ENTRIES SHOWN:
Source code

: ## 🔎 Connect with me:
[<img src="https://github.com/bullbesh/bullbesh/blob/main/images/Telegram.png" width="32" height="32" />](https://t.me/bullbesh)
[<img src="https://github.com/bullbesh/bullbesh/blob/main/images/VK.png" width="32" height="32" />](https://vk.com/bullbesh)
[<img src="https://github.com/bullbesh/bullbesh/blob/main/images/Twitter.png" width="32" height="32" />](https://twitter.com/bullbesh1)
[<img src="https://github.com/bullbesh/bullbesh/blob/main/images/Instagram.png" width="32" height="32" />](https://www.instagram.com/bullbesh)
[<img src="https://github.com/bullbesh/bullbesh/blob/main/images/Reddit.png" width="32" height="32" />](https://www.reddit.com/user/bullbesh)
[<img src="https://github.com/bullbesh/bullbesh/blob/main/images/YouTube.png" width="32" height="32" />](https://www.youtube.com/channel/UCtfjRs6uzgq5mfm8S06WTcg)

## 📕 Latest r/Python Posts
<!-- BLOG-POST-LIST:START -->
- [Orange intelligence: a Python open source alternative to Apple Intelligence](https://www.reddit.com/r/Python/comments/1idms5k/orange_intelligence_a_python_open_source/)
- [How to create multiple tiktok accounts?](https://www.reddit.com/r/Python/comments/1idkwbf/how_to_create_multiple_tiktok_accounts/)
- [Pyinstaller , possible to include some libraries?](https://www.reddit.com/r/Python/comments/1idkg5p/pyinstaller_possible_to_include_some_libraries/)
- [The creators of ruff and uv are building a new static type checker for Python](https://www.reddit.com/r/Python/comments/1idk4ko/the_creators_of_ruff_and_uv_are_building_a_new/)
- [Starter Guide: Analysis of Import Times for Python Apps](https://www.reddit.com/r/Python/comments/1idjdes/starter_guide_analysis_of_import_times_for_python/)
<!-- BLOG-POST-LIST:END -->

PROBLEM TO SOLVE: Return every line of the listing above that contains "Python".

ANSWER FOR THIS EXERCISE:
## 📕 Latest r/Python Posts
- [Orange intelligence: a Python open source alternative to Apple Intelligence](https://www.reddit.com/r/Python/comments/1idms5k/orange_intelligence_a_python_open_source/)
- [How to create multiple tiktok accounts?](https://www.reddit.com/r/Python/comments/1idkwbf/how_to_create_multiple_tiktok_accounts/)
- [Pyinstaller , possible to include some libraries?](https://www.reddit.com/r/Python/comments/1idkg5p/pyinstaller_possible_to_include_some_libraries/)
- [The creators of ruff and uv are building a new static type checker for Python](https://www.reddit.com/r/Python/comments/1idk4ko/the_creators_of_ruff_and_uv_are_building_a_new/)
- [Starter Guide: Analysis of Import Times for Python Apps](https://www.reddit.com/r/Python/comments/1idjdes/starter_guide_analysis_of_import_times_for_python/)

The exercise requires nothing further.